In January this year, the Government of Indonesia abandoned the cost recovery approach. In its place the Government will apply a “gross-split” method, apportioning production solely based on a percentage, leaving all capital and operating costs to be borne by the contractor. This specific policy is virtually unknown in the world of upstream oil and gas contracts (Peru used it briefly in the 1970s). However, it is not too different from a royalty/ tax regime, whereby the contractor pays a combination of (1) a royalty based on the volume, or value of oil extracted, (2) income tax, and (3) a resource rent tax to capture a larger share of profits of the most profitable projects. Under gross-split, the contractor is effectively ‘paying’ a royalty by handing over a share of production to government before recovering its costs. This is attractive because government can collect revenue as soon as production commences. However, there is still a risk that contractors will inflate cost claims applied to income tax computations.
The Government of Indonesia argues that under cost recovery, contractors are incentivised to inflate costs to increase their share of production, the result being that Government’s share is reduced. By moving to a gross-split, contractors are forced to shoulder the costs themselves, which Government expects will encourage them to operate more efficiently, and protect the State budget. Under cost recovery, all expenses had to be pre-approved by the oil and gas regulator, SKK Migas, which led to significant delays for contractors. By giving contractors more freedom with respect to procurement and technology, the Government hopes to create a more attractive environment for investment.
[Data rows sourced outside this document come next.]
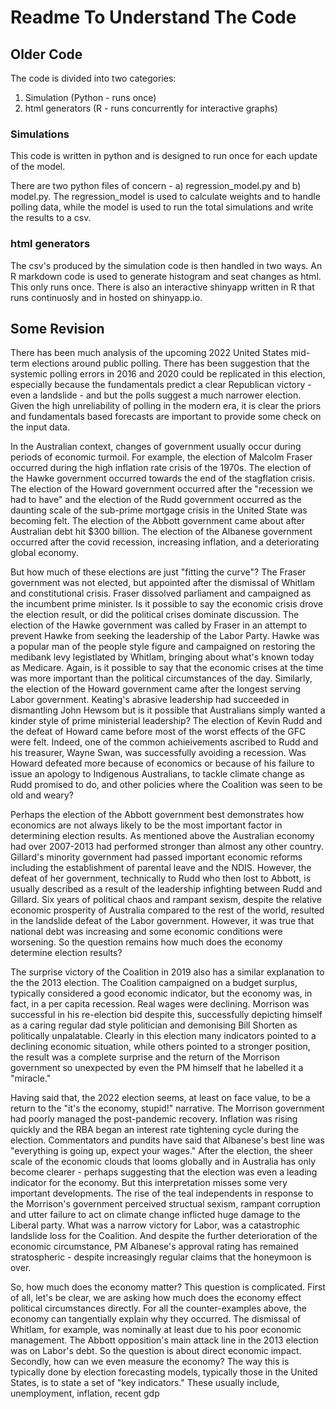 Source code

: # Readme To Understand The Code

## Older Code
The code is divided into two categories:

1. Simulation (Python - runs once)
2. html generators (R - runs concurrently for interactive graphs)

### Simulations
This code is written in python and is designed to run once for each update of the model.

There are two python files of concern - a) regression_model.py and b) model.py. The regression_model is used to calculate weights and to handle polling data, while the model is used to run the total simulations and write the results to a csv.

### html generators
The csv's produced by the simulation code is then handled in two ways. An R markdown code is used to generate histogram and seat changes as html. This only runs once. There is also an interactive shinyapp written in R that runs continuosly and in hosted on shinyapp.io.

## Some Revision
There has been much analysis of the upcoming 2022 United States mid-term elections around public polling. There has been suggestion that the systemic polling errors in 2016 and 2020 could be replicated in this election, especially because the fundamentals predict a clear Republican victory - even a landslide - and but the polls suggest a much narrower election. Given the high unreliability of polling in the modern era, it is clear the priors and fundamentals based forecasts are important to provide some check on the input data.

In the Australian context, changes of government usually occur during periods of economic turmoil. For example, the election of Malcolm Fraser occurred during the high inflation rate crisis of the 1970s. The election of the Hawke government occurred towards the end of the stagflation crisis. The election of the Howard government occurred after the "recession we had to have" and the election of the Rudd government occurred as the daunting scale of the sub-prime mortgage crisis in the United State was becoming felt. The election of the Abbott government came about after Australian debt hit $300 billion. The election of the Albanese government occurred after the covid recession, increasing inflation, and a deteriorating global economy.

But how much of these elections are just "fitting the curve"? The Fraser government was not elected, but appointed after the dismissal of Whitlam and constitutional crisis. Fraser dissolved parliament and campaigned as the incumbent prime minister. Is it possible to say the economic crisis drove the election result, or did the political crises dominate discussion. The election of the Hawke government was called by Fraser in an attempt to prevent Hawke from seeking the leadership of the Labor Party. Hawke was a popular man of the people style figure and campaigned on restoring the medibank levy legistlated by Whitlam, bringing about what's known today as Medicare. Again, is it possible to say that the economic crises at the time was more important than the political circumstances of the day. Similarly, the election of the Howard government came after the longest serving Labor government. Keating's abrasive leadership had succeeded in dismantling John Hewsom but is it possible that Australians simply wanted a kinder style of prime ministerial leadership? The election of Kevin Rudd and the defeat of Howard came before most of the worst effects of the GFC were felt. Indeed, one of the common achieivements ascribed to Rudd and his treasurer, Wayne Swan, was successfully avoiding a recession. Was Howard defeated more because of economics or because of his failure to issue an apology to Indigenous Australians, to tackle climate change as Rudd promised to do, and other policies where the Coalition was seen to be old and weary?

Perhaps the election of the Abbott government best demonstrates how economics are not always likely to be the most important factor in determining election results. As mentioned above the Australian economy had over 2007-2013 had performed stronger than almost any other country. Gillard's minority government had passed important economic reforms including the establishment of parental leave and the NDIS. However, the defeat of her government, technically to Rudd who then lost to Abbott, is usually described as a result of the leadership infighting between Rudd and Gillard. Six years of political chaos and rampant sexism, despite the relative economic prosperity of Australia compared to the rest of the world, resulted in the landslide defeat of the Labor government. However, it was true that national debt was increasing and some economic conditions were worsening. So the question remains how much does the economy determine election results?

The surprise victory of the Coalition in 2019 also has a similar explanation to the the 2013 election. The Coalition campaigned on a budget surplus, typically considered a good economic indicator, but the economy was, in fact, in a per capita recession. Real wages were declining. Morrison was successful in his re-election bid despite this, successfully depicting himself as a caring regular dad style politician and demonising Bill Shorten as politically unpalatable. Clearly in this election many indicators pointed to a declining economic situation, while others pointed to a stronger position, the result was a complete surprise and the return of the Morrison government so unexpected by even the PM himself that he labelled it a "miracle."

Having said that, the 2022 election seems, at least on face value, to be a return to the "it's the economy, stupid!" narrative. The Morrison government had poorly managed the post-pandemic recovery. Inflation was rising quickly and the RBA began an interest rate tightening cycle during the election. Commentators and pundits have said that Albanese's best line was "everything is going up, expect your wages." After the election, the sheer scale of the economic clouds that looms globally and in Australia has only become clearer - perhaps suggesting that the election was even a leading indicator for the economy. But this interpretation misses some very important developments. The rise of the teal independents in response to the Morrison's government perceived structual sexism, rampant corruption and utter failure to act on climate change inflicted huge damage to the Liberal party. What was a narrow victory for Labor, was a catastrophic landslide loss for the Coalition. And despite the further deterioration of the economic circumstance, PM Albanese's approval rating has remained stratospheric - despite increasingly regular claims that the honeymoon is over.

So, how much does the economy matter? This question is complicated. First of all, let's be clear, we are asking how much does the economy effect political circumstances directly. For all the counter-examples above, the economy can tangentially explain why they occurred. The dismissal of Whitlam, for example, was nominally at least due to his poor economic management. The Abbott opposition's main attack line in the 2013 election was on Labor's debt. So the question is about direct economic impact. Secondly, how can we even measure the economy? The way this is typically done by election forecasting models, typically those in the United States, is to state a set of "key indicators." These usually include, unemployment, inflation, recent gdp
Indonesia’s move away from cost recovery has been a long time coming. It is an issue that has become increasingly politicized, with the public regarding it as unfair that contractors’ costs reduce the Government’s share of production by hundreds of billions of dollars every year. It’s not hard to see why, when in 2016, the cost of cost recovery reached $13.9 billion, which was more than the sector raised in non-tax revenues. There are also administrative challenges involved in applying cost recovery. According to the Deputy Energy Minister, Arcandra Tahar “the problem with cost recovery is, there have been endless debates between SKK Migas and contractors as to how much exactly the production costs should be. It’s not easy to calculate technology costs, especially in cases where only one company has a particular technology.” SKK Migas has 750 staff; roughly 80% are involved in administering cost recovery.
Gross-split will increase the Government’s take from the sector, and ease administration. However, it may also deter investment, and prevent Government from capturing the upside if oil prices end up rising. Under the proposed gross-split of 57:43 (in favour of Government), contractors’ Internal Rate of Return (IRR) will be reduced by approximately 6% on average across all exploration prospects (i.e. onshore and offshore). The big test will be the bid round currently underway. WoodMackenzie, and company executives, are doubtful there will be much interest under the gross-split model. If they are right, Government may be forced to recalibrate the split to something that more closely resembles contractors current IRR. Given the political significance of the issue, we’re unlikely to see Government do a U-turn on gross-split.
Indonesia is not the only petroleum producing country to struggle with cost recovery risks. Tanzania’s former upstream regulator, the Tanzania Petroleum Development Corporation (TPDC), has expressed concern about companies inflating drilling rig rental fees. According to them, Tanzania’s status as a frontier basin makes it easy for companies to record the maximum rental price, and the TPDC lacks the appropriate benchmarks to challenge these cost claims. The challenge of auditing cost claims does not disappear with the gross-split model, but at least it is contained to calculating income tax, rather than being allowed to erode government’s share of production as well.
There is merit to supporting resource-rich countries to strengthen cost recovery audits. But with finite audit resources, and limited benchmarks to evaluate cost claims, Indonesia’s response to move away from cost recovery as a basis for production sharing may prove a more pragmatic approach. Petroleum producing countries will be watching closely over the next few months to see if Indonesia can get the balance right between maximising economic benefit from oil and gas, whilst continuing to encourage investment. If the Indonesians can achieve this, gross-split may well be the future of production sharing in oil and gas.